The victim was thumped, kicked, her head banged against a tree stump, she was cut with scissors and robbed of $10.
Rowe has said he has uncovered a series of oversights by the police that bordered on criminal offences.
An internal inquiry into the original investigation was under way which included Franklin.
Franklin played cricket for Auckland and New Zealand as an opening batsman.
He played 21 tests for New Zealand from 1983-1990, scoring 828 runs at an average of 23. He scored one test century (101 against England at Lord's, the home of cricket, in London in 1990). He played three one-day internationals for New Zealand, scoring 27 runs at an average of 9.
His career was ended when he was run over by a luggage trolley at Gatwick Airport on the tour of England in 1990. He needed major leg surgery.
Meanwhile, police national manager of internal affairs superintendent Paul Nickalls said any officer found guilty of internal charges could be penalised with a range of options.
Officers could face a maximum $500 fine, demotion, reduction in seniority, reduced pay or removal from office.
Nickalls said police were extremely tough on their own.
Police national headquarters also released statistics on the number of officers who have faced disciplinary and criminal charges since 1996. About 250 police have faced internal disciplinary charges including using unnecessary force, neglecting duty and failing to investigate and report.

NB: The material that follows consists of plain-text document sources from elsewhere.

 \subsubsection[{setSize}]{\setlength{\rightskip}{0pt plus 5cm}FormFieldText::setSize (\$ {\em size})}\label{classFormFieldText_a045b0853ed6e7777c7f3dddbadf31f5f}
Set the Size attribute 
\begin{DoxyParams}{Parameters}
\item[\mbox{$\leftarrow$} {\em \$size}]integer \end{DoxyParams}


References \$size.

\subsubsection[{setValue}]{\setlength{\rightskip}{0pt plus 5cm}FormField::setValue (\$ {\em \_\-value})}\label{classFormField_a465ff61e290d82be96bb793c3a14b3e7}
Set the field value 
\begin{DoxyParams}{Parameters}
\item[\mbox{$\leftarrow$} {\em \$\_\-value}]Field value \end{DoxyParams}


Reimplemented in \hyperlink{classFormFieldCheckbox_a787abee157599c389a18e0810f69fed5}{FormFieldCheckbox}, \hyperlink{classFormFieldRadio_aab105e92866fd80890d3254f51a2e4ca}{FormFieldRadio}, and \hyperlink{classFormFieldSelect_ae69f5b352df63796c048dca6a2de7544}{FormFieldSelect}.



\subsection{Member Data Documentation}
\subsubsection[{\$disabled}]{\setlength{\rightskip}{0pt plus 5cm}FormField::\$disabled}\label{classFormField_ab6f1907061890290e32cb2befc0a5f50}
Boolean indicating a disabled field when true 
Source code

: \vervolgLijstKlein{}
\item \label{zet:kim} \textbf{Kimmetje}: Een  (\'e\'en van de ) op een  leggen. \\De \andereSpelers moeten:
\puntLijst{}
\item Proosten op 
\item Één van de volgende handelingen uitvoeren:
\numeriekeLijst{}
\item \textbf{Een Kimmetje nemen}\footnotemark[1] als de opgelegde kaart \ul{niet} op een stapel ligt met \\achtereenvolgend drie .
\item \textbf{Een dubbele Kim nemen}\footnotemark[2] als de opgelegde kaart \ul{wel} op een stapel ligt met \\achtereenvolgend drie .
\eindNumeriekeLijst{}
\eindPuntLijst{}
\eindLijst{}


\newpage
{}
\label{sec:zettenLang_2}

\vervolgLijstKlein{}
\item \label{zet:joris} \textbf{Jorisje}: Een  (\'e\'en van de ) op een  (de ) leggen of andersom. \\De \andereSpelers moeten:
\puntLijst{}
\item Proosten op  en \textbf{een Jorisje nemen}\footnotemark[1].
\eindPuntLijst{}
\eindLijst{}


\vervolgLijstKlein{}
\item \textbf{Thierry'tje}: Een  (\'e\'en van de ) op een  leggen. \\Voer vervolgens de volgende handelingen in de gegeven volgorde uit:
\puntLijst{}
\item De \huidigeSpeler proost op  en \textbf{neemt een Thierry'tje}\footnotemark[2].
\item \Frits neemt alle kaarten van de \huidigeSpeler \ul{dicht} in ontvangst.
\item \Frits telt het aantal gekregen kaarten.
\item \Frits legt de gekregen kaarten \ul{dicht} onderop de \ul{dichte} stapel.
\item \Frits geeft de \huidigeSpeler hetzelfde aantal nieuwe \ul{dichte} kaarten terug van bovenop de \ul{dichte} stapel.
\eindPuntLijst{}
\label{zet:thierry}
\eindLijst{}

Of that figure, four police have been dismissed, 10 cases were withdrawn, 10 were removed from office, two were demoted, 69 were fined, one was reprimanded, one got an adverse report, 22 disengaged, 21 resigned and 10 are still pending.
Just over 100 officers have faced criminal charges since 1996 including assault, theft, fraud, drink driving, drugs and sexual charges.
Case outcomes included: 20 dismissed, four withdrawn, one discharged, two diversions, 19 removals from office, five fines, one reprimand, one adverse report, 11 disengagements, 32 resigned and 13 are pending.